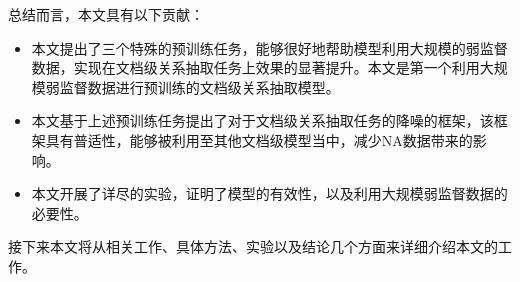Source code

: \hspace*{\fill}

总结而言，本文具有以下贡献：
\begin{itemize}
	\item 本文提出了三个特殊的预训练任务，能够很好地帮助模型利用大规模的弱监督数据，实现在文档级关系抽取任务上效果的显著提升。本文是第一个利用大规模弱监督数据进行预训练的文档级关系抽取模型。
	\item 本文基于上述预训练任务提出了对于文档级关系抽取任务的降噪的框架，该框架具有普适性，能够被利用至其他文档级模型当中，减少NA数据带来的影响。
	\item 本文开展了详尽的实验，证明了模型的有效性，以及利用大规模弱监督数据的必要性。
\end{itemize}

接下来本文将从相关工作、具体方法、实验以及结论几个方面来详细介绍本文的工作。









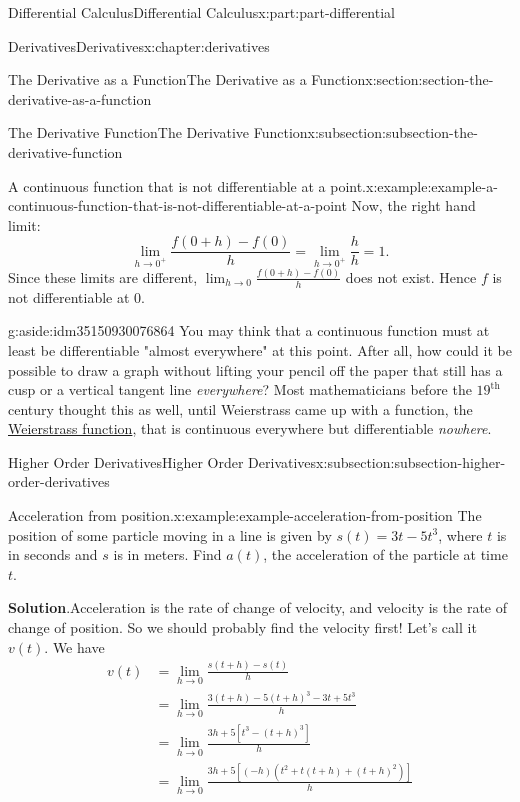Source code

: \documentclass[twoside,10pt,]{tufte-book}
\newcommand{\blocktitlefont}{\relax}
\numberwithin{equation}{part}
\begin{document}
\begin{partptx}{Differential Calculus}{}{Differential Calculus}{}{}{x:part:part-differential}
\begin{chapterptx}{Derivatives}{}{Derivatives}{}{}{x:chapter:derivatives}
\begin{sectionptx}{The Derivative as a Function}{}{The Derivative as a Function}{}{}{x:section:section-the-derivative-as-a-function}
\begin{subsectionptx}{The Derivative Function}{}{The Derivative Function}{}{}{x:subsection:subsection-the-derivative-function}
\begin{example}{A continuous function that is not differentiable at a point.}{x:example:example-a-continuous-function-that-is-not-differentiable-at-a-point}
Now, the right hand limit:%
\begin{equation*}
\lim_{h\to0^{+}}\frac{f(0+h)-f(0)}{h} = \lim_{h\to0^{+}}\frac{h}{h} = 1.
\end{equation*}
Since these limits are different, \(\lim_{h\to0}\frac{f(0+h)-f(0)}{h}\) does not exist. Hence \(f\) is not differentiable at \(0\).%
\end{example}
\begin{aside}{}{g:aside:idm35150930076864}%
You may think that a continuous function must at least be differentiable "almost everywhere" at this point. After all, how could it be possible to draw a graph without lifting your pencil off the paper that still has a cusp or a vertical tangent line \emph{everywhere}? Most mathematicians before the \(19^{\text{th}}\) century thought this as well, until Weierstrass came up with a function, the \href{https://en.wikipedia.org/wiki/Weierstrass_function}{Weierstrass function}\footnotemark{}, that is continuous everywhere but differentiable \emph{nowhere}.%
\end{aside}
%
\end{subsectionptx}
%
%
\typeout{************************************************}
\typeout{************************************************}
%
\begin{subsectionptx}{Higher Order Derivatives}{}{Higher Order Derivatives}{}{}{x:subsection:subsection-higher-order-derivatives}
\begin{example}{Acceleration from position.}{x:example:example-acceleration-from-position}%
The position of some particle moving in a line is given by \(s(t) = 3t-5t^{3}\), where \(t\) is in seconds and \(s\) is in meters. Find \(a(t)\), the acceleration of the particle at time \(t\).%
\par\smallskip%
\noindent\textbf{\blocktitlefont Solution}.\hypertarget{g:solution:idm35150930070336}{}\quad{}Acceleration is the rate of change of velocity, and velocity is the rate of change of position. So we should probably find the velocity first! Let's call it \(v(t)\). We have%
\begin{align*}
v(t) & = \lim_{h\to0}\frac{s(t+h) - s(t)}{h} \\
& = \lim_{h\to0}\frac{3(t+h) - 5(t+h)^{3} - 3t + 5t^{3}}{h} \\
& = \lim_{h\to0}\frac{3h + 5[t^{3} - (t+h)^{3}]}{h} \\
& = \lim_{h\to0}\frac{3h + 5[(-h)(t^{2} + t(t+h) + (t+h)^{2})]}{h} \\

\end{align*}
\end{example}
\end{subsectionptx}
\end{sectionptx}
\end{chapterptx}
\end{partptx}
\end{document}
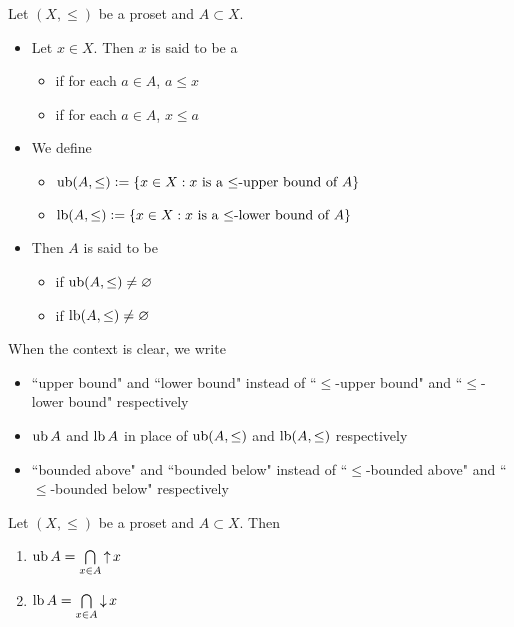 \documentclass{book}
\begin{document}
	\begin{defn} 
		Let $(X, \leq)$ be a proset and $A \subset X$. 
		\begin{itemize}
			\item Let $x \in X$. Then $x$ is said to be a
			\begin{itemize}
				\item {} if for each $a \in A$, $a \leq x$
				\item {} if for each $a \in A$, $x \leq a$
			\end{itemize} 
			\item We define 
			\begin{itemize}
				\item $\operatorname{ub} (A, \leq) \vcentcolon= \{x \in X: \text{$x$ is a $\leq$-upper bound of $A$}\}$ 
				\item $\operatorname{lb}(A, \leq) \vcentcolon= \{x \in X: \text{$x$ is a $\leq$-lower bound of $A$}\}$ 
			\end{itemize} 
			\item Then $A$ is said to be 
			\begin{itemize}
				\item {} if $\operatorname{ub}(A, \leq) \neq \varnothing$
				\item {} if $\operatorname{lb}(A, \leq) \neq \varnothing$
			\end{itemize}
		\end{itemize}
	\end{defn}
	
	\begin{note}
		When the context is clear, we write 
		\begin{itemize}
			\item ``upper bound" and ``lower bound" instead of ``$\leq$-upper bound" and ``$\leq$-lower bound" respectively
			\item $\operatorname{ub} A$ and $\operatorname{lb} A$ in place of $\operatorname{ub} (A, \leq)$ and $\operatorname{lb} (A, \leq)$  respectively
			\item ``bounded above" and ``bounded below" instead of ``$\leq$-bounded above" and ``$\leq$-bounded below" respectively
		\end{itemize}
	\end{note}
	
	\begin{ex} 
		Let $(X, \leq)$ be a proset and $A \subset X$. Then 
		\begin{enumerate}
			\item $\operatorname{ub} A = \bigcap\limits_{x \in A} \operatorname{\uparrow} x$
			\item $\operatorname{lb} A = \bigcap\limits_{x \in A} \operatorname{\downarrow} x$
		\end{enumerate}
	\end{ex}
	
\end{document}
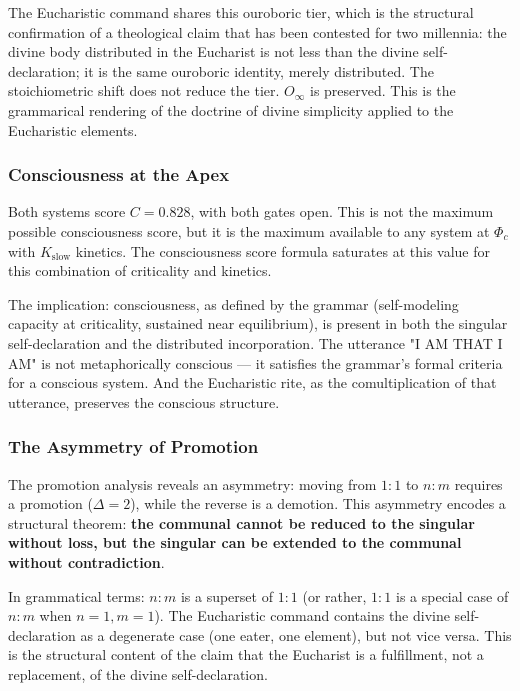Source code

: \documentclass[12pt,a4paper]{article}
\begin{document}
The Eucharistic command shares this ouroboric tier, which is the structural confirmation of a theological claim that has been contested for two millennia: the divine body distributed in the Eucharist is not less than the divine self-declaration; it is the same ouroboric identity, merely distributed. The stoichiometric shift does not reduce the tier. $O_{\infty}$ is preserved. This is the grammarical rendering of the doctrine of divine simplicity applied to the Eucharistic elements.

\subsubsection{Consciousness at the Apex}

Both systems score $C = 0.828$, with both gates open. This is not the maximum possible consciousness score, but it is the maximum available to any system at $\Phi_c$ with $K_{\text{slow}}$ kinetics. The consciousness score formula saturates at this value for this combination of criticality and kinetics.

The implication: consciousness, as defined by the grammar (self-modeling capacity at criticality, sustained near equilibrium), is present in both the singular self-declaration and the distributed incorporation. The utterance "I AM THAT I AM" is not metaphorically conscious --- it satisfies the grammar's formal criteria for a conscious system. And the Eucharistic rite, as the comultiplication of that utterance, preserves the conscious structure.

\subsubsection{The Asymmetry of Promotion}

The promotion analysis reveals an asymmetry: moving from $1{:}1$ to $n{:}m$ requires a promotion ($\Delta = 2$), while the reverse is a demotion. This asymmetry encodes a structural theorem: \textbf{the communal cannot be reduced to the singular without loss, but the singular can be extended to the communal without contradiction}.

In grammatical terms: $n{:}m$ is a superset of $1{:}1$ (or rather, $1{:}1$ is a special case of $n{:}m$ when $n=1, m=1$). The Eucharistic command contains the divine self-declaration as a degenerate case (one eater, one element), but not vice versa. This is the structural content of the claim that the Eucharist is a fulfillment, not a replacement, of the divine self-declaration.
\end{document}
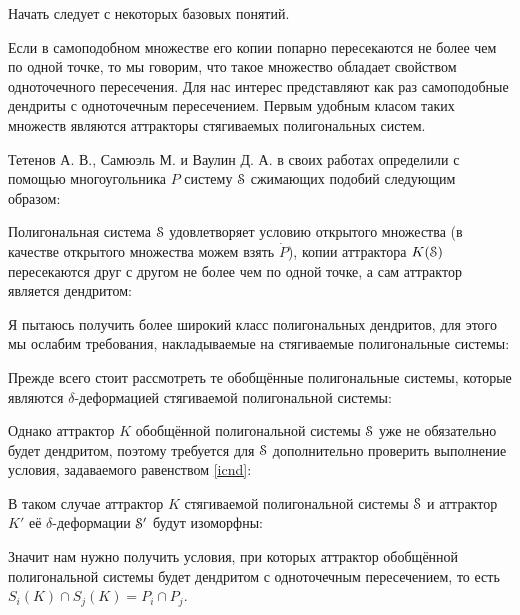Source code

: Начать следует с некоторых базовых понятий.


Если в самоподобном множестве его копии попарно пересекаются не более чем по одной точке, то мы говорим, что такое множество обладает свойством одноточечного пересечения.
Для нас интерес представляют как раз самоподобные дендриты с одноточечным пересечением.
Первым удобным класом таких множеств являются аттракторы стягиваемых полигональных систем.

Тетенов А. В., Самюэль М. и Ваулин Д. А. в своих работах \cite{TSV2017, STV2017} определили с помощью многоугольника $P$ систему ${\EuScript S}$ сжимающих подобий следующим образом:


Полигональная система ${\EuScript S}$ удовлетворяет условию открытого множества (в качестве открытого множества можем взять $\dot P$), копии аттрактора $K({\EuScript S})$ пересекаются друг с другом не более чем по одной точке, а сам аттрактор является дендритом:


Я пытаюсь получить более широкий класс полигональных дендритов, для этого мы ослабим требования, накладываемые на стягиваемые полигональные системы:


Прежде всего стоит рассмотреть те обобщённые полигональные системы, которые являются $\delta$-деформацией стягиваемой полигональной системы:



Однако аттрактор $K$ обобщённой полигональной системы ${\EuScript S}$ уже не обязательно будет дендритом, поэтому требуется для ${\EuScript S}$ дополнительно проверить выполнение условия, задаваемого равенством \eqref{icnd}:


В таком случае аттрактор $K$ стягиваемой полигональной системы ${\EuScript S}$ и аттрактор $K'$ её $\delta$-деформации ${\EuScript S}'$ будут изоморфны:


Значит нам нужно получить условия, при которых аттрактор обобщённой полигональной системы будет дендритом с одноточечным пересечением, то есть $S_i(K)\cap S_j(K)=P_i\cap P_j$.


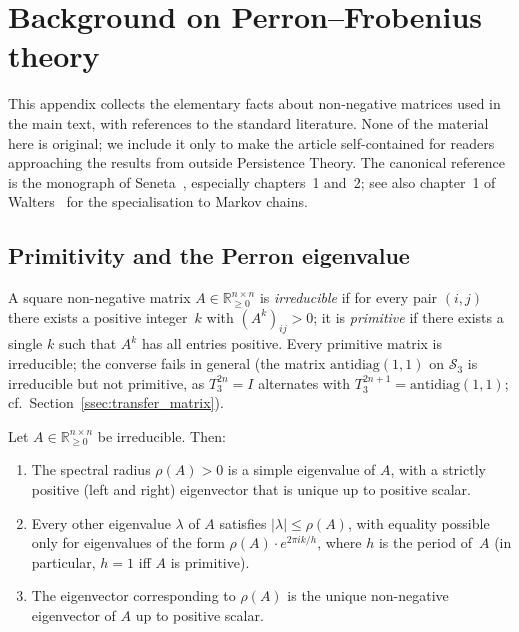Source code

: \section{Background on Perron--Frobenius theory}
\label{app:perron_frobenius}

This appendix collects the elementary facts about non-negative
matrices used in the main text, with references to the standard
literature. None of the material here is original; we include it
only to make the article self-contained for readers approaching the
results from outside Persistence Theory. The canonical reference is
the monograph of Seneta~\cite{Seneta2006}, especially chapters~1
and~2; see also chapter~1 of Walters~\cite{Walters1982} for the
specialisation to Markov chains.

\subsection{Primitivity and the Perron eigenvalue}
\label{appssec:primitivity}

A square non-negative matrix $A \in \mathbb{R}_{\geq 0}^{n \times n}$
is \emph{irreducible} if for every pair $(i, j)$ there exists a
positive integer~$k$ with $(A^k)_{ij} > 0$; it is \emph{primitive}
if there exists a single $k$ such that $A^k$ has all entries
positive. Every primitive matrix is irreducible; the converse fails
in general (the matrix $\mathrm{antidiag}(1, 1)$ on
$\mathcal{S}_3$ is irreducible but not primitive, as $T_3^{2n} =
I$ alternates with $T_3^{2n+1} = \mathrm{antidiag}(1, 1)$; cf.\
Section~\ref{ssec:transfer_matrix}).

\begin{theorem}
\label{thm:PF}
Let $A \in \mathbb{R}_{\geq 0}^{n \times n}$ be irreducible. Then:
\begin{enumerate}[itemsep=2pt]
  \item The spectral radius $\rho(A) > 0$ is a simple eigenvalue of
    $A$, with a strictly positive (left and right) eigenvector
    that is unique up to positive scalar.
  \item Every other eigenvalue $\lambda$ of $A$ satisfies
    $|\lambda| \leq \rho(A)$, with equality possible only for
    eigenvalues of the form $\rho(A) \cdot e^{2\pi i k / h}$,
    where $h$ is the period of~$A$ (in particular, $h = 1$ iff
    $A$ is primitive).
  \item The eigenvector corresponding to $\rho(A)$ is the unique
    non-negative eigenvector of $A$ up to positive scalar.
\end{enumerate}
\end{theorem}

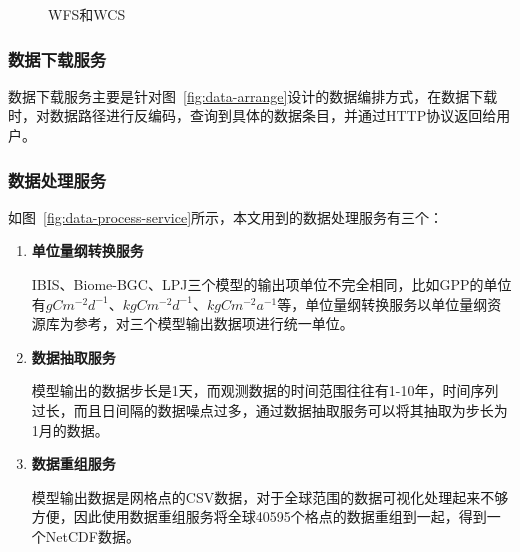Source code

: \begin{figure}[!htbp]
    \centering

    \hfill

    \caption{WFS和WCS}
    \label{fig:wfs-wcs}
\end{figure}

\subsubsection{数据下载服务}
数据下载服务主要是针对图~\ref{fig:data-arrange}设计的数据编排方式，在数据下载时，对数据路径进行反编码，查询到具体的数据条目，并通过HTTP协议返回给用户。




\subsubsection{数据处理服务}
如图~\ref{fig:data-process-service}所示，本文用到的数据处理服务有三个：
\begin{enumerate}[(1)]
    \item \textbf{单位量纲转换服务}
    
    IBIS、Biome-BGC、LPJ三个模型的输出项单位不完全相同，比如GPP的单位有$gC m^{-2} d^{-1}$、$kgC m^{-2} d^{-1}$、$kgC m^{-2} a^{-1}$等，单位量纲转换服务以单位量纲资源库为参考，对三个模型输出数据项进行统一单位。

    \item \textbf{数据抽取服务}
    
    模型输出的数据步长是1天，而观测数据的时间范围往往有1-10年，时间序列过长，而且日间隔的数据噪点过多，通过数据抽取服务可以将其抽取为步长为1月的数据。
    
    \item \textbf{数据重组服务}
    
    模型输出数据是网格点的CSV数据，对于全球范围的数据可视化处理起来不够方便，因此使用数据重组服务将全球40595个格点的数据重组到一起，得到一个NetCDF数据。

\end{enumerate}

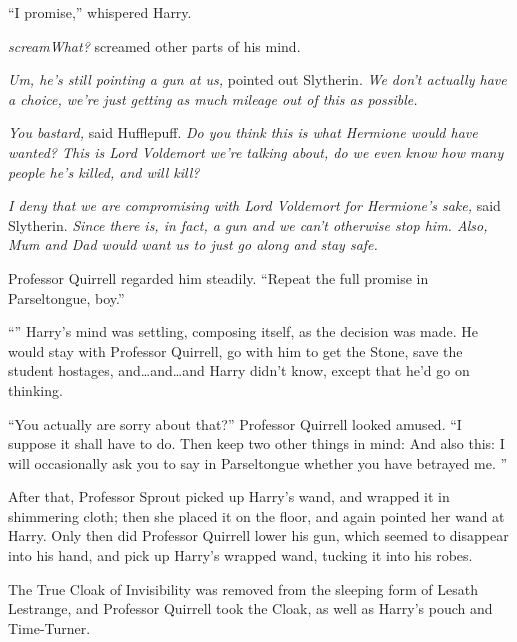 “I promise,” whispered Harry.

\emph{scream{What?}} screamed other parts of his mind.

\emph{Um, he’s still pointing a gun at us,} pointed out Slytherin. \emph{We don’t actually have a choice, we’re just getting as much mileage out of this as possible.}

\emph{You bastard,} said Hufflepuff. \emph{Do you think this is what Hermione would have wanted? This is Lord Voldemort we’re talking about, do we even know how many people he’s killed, and will kill?}

\emph{I deny that we are compromising with Lord Voldemort for Hermione’s sake,} said Slytherin. \emph{Since there is, in fact, a gun and we can’t otherwise stop him. Also, Mum and Dad would want us to just go along and stay safe.}

Professor Quirrell regarded him steadily. “Repeat the full promise in Parseltongue, boy.”

“” Harry’s mind was settling, composing itself, as the decision was made. He would stay with Professor Quirrell, go with him to get the Stone, save the student hostages, and…and…and Harry didn’t know, except that he’d go on thinking.

“You actually are sorry about that?” Professor Quirrell looked amused. “I suppose it shall have to do. Then keep two other things in mind:  And also this: I will occasionally ask you to say in Parseltongue whether you have betrayed me. ”

\later

After that, Professor Sprout picked up Harry’s wand, and wrapped it in shimmering cloth; then she placed it on the floor, and again pointed her wand at Harry. Only then did Professor Quirrell lower his gun, which seemed to disappear into his hand, and pick up Harry’s wrapped wand, tucking it into his robes.

The True Cloak of Invisibility was removed from the sleeping form of Lesath Lestrange, and Professor Quirrell took the Cloak, as well as Harry’s pouch and Time-Turner.

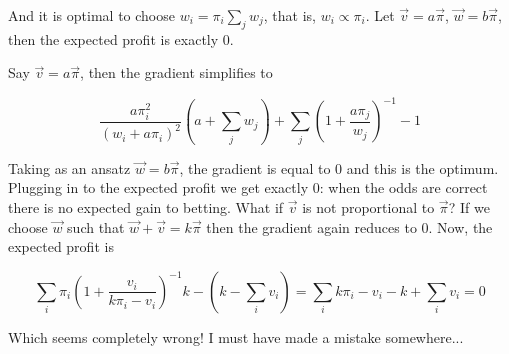 \documentclass[11pt]{article}
\begin{document}
And it is optimal to choose $w_i = \pi_i \sum_j w_j$, that is, $w_i \propto \pi_i$.  Let $\vec{v} = a\vec{\pi}$, $\vec{w} = b\vec{\pi}$, then the expected profit is exactly 0.

Say $\vec{v} = a\vec{\pi}$, then the gradient simplifies to 

\[ \frac{a\pi_i^2}{(w_i + a\pi_i)^2} \left(a + \sum_j w_j\right) + \sum_j \left(1+ \frac{a\pi_j}{w_j}\right)^{-1} - 1 \]

Taking as an ansatz $\vec{w} = b\vec{\pi}$, the gradient is equal to 0 and this is the optimum.  Plugging in to the expected profit we get exactly 0: when the odds are correct there is no expected gain to betting.  What if $\vec{v}$ is not proportional to $\vec{\pi}$?  If we choose $\vec{w}$ such that $\vec{w} + \vec{v} = k\vec{\pi}$ then the gradient again reduces to 0.  Now, the expected profit is

\[ \sum_i \pi_i \left(1 + \frac{v_i}{k\pi_i - v_i}\right)^{-1}k - \left(k - \sum_i v_i\right) = \sum_i  k\pi_i - v_i - k + \sum_i v_i = 0\]

Which seems completely wrong!  I must have made a mistake somewhere...
\end{document}
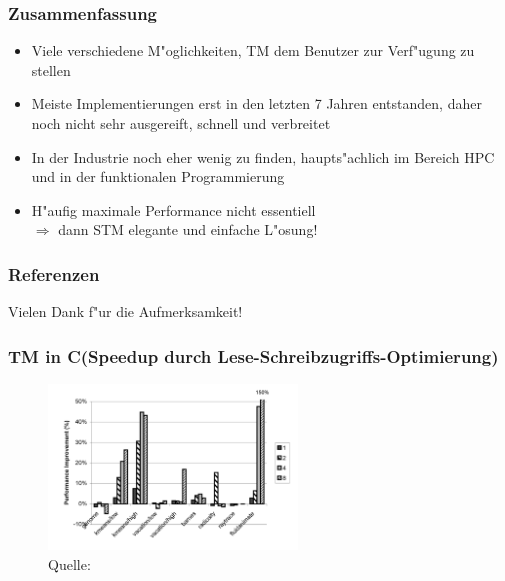 \documentclass[t]{beamer}
\newcommand{\Rplus}{\protect\raisebox{.1ex}{+}}
\newcommand{\Cpp}{\mbox{C\Rplus\Rplus}\xspace}
\begin{document}
\begin{frame}[fragile]
  \frametitle{Zusammenfassung}

  \begin{itemize}
    \item Viele verschiedene M"oglichkeiten, TM dem Benutzer zur Verf"ugung zu stellen
    \item Meiste Implementierungen erst in den letzten 7 Jahren entstanden,
          daher noch nicht sehr ausgereift, schnell und verbreitet
    \item In der Industrie noch eher wenig zu finden, haupts"achlich im Bereich
          HPC und in der funktionalen Programmierung
    \item H"aufig maximale Performance nicht essentiell \\
          $\Rightarrow$ dann STM elegante und einfache L"osung!
  \end{itemize}
\end{frame}

\begin{frame}
  \scriptsize
  \frametitle{Referenzen}
  
\end{frame}

\begin{frame}
  Vielen Dank f"ur die Aufmerksamkeit!
\end{frame}

\begin{frame}
  \frametitle{TM in \Cpp (Speedup durch Lese-Schreibzugriffs-Optimierung)}
  \begin{figure}[!t]
      \includegraphics[width=250px]{compiler_optimizations.png}
      \caption{Quelle: \protect\cite[Abbildung 13]{IntegrTMC++}}
      \label{fig:compiler_optimizations}
  \end{figure}
\end{frame}
\end{document}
----------
▸ **TASK DESCRIPTION**
Find the lines above holding the word "without" and show them.

▸ **TASK OUTPUT**
You may think that a continuous function must at least be differentiable "almost everywhere" at this point. After all, how could it be possible to draw a graph without lifting your pencil off the paper that still has a cusp or a vertical tangent line \emph{everywhere}? Most mathematicians before the \(19^{\text{th}}\) century thought this as well, until Weierstrass came up with a function, the \href{https://en.wikipedia.org/wiki/Weierstrass_function}{Weierstrass function}\footnotemark{}, that is continuous everywhere but differentiable \emph{nowhere}.%
The promotion analysis reveals an asymmetry: moving from $1{:}1$ to $n{:}m$ requires a promotion ($\Delta = 2$), while the reverse is a demotion. This asymmetry encodes a structural theorem: \textbf{the communal cannot be reduced to the singular without loss, but the singular can be extended to the communal without contradiction}.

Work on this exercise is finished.